• **WHAT YOU SHOULD DO**: Go through the material below and count the lines in which the word "Main" occurs; the only output is the number.

• **MATERIAL PROVIDED**:
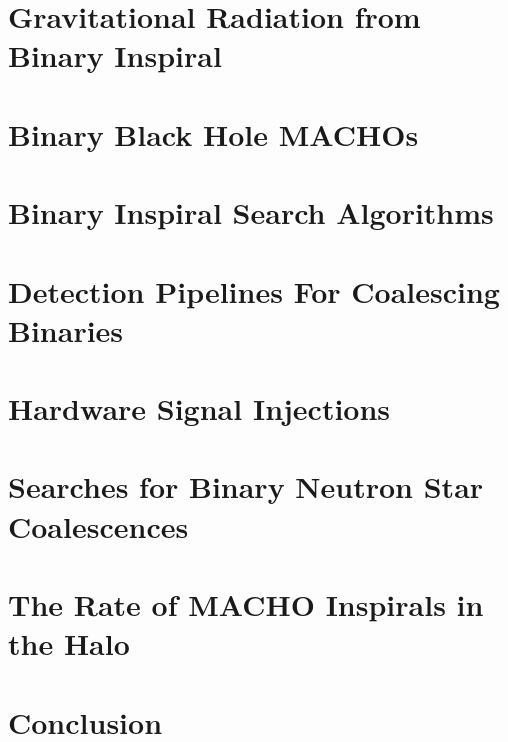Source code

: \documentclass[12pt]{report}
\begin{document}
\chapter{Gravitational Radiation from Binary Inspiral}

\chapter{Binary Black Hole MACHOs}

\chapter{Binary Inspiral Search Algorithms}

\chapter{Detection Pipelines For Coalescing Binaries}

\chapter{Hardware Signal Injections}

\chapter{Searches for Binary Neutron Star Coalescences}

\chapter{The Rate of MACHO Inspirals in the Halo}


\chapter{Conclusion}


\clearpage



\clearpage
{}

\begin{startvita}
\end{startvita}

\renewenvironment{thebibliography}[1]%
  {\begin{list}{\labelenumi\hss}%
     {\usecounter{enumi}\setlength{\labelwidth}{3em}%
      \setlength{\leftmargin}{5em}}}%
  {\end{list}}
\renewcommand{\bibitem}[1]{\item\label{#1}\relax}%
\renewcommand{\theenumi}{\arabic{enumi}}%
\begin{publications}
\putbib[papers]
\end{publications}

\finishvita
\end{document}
--
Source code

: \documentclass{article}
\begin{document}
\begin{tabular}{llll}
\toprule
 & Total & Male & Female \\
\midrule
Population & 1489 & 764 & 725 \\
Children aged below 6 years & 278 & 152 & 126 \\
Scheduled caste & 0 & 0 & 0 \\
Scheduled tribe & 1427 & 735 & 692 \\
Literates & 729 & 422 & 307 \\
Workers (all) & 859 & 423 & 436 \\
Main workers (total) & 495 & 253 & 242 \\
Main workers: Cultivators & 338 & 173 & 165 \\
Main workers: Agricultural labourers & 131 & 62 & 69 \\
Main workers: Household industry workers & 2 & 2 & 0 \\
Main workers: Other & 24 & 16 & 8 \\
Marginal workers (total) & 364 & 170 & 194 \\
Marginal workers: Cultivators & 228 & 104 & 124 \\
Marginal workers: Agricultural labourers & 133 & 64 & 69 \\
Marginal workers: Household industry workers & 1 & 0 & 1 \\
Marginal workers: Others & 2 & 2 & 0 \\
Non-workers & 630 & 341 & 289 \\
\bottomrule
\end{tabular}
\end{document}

• **RESPONSE TO THIS TASK**: 5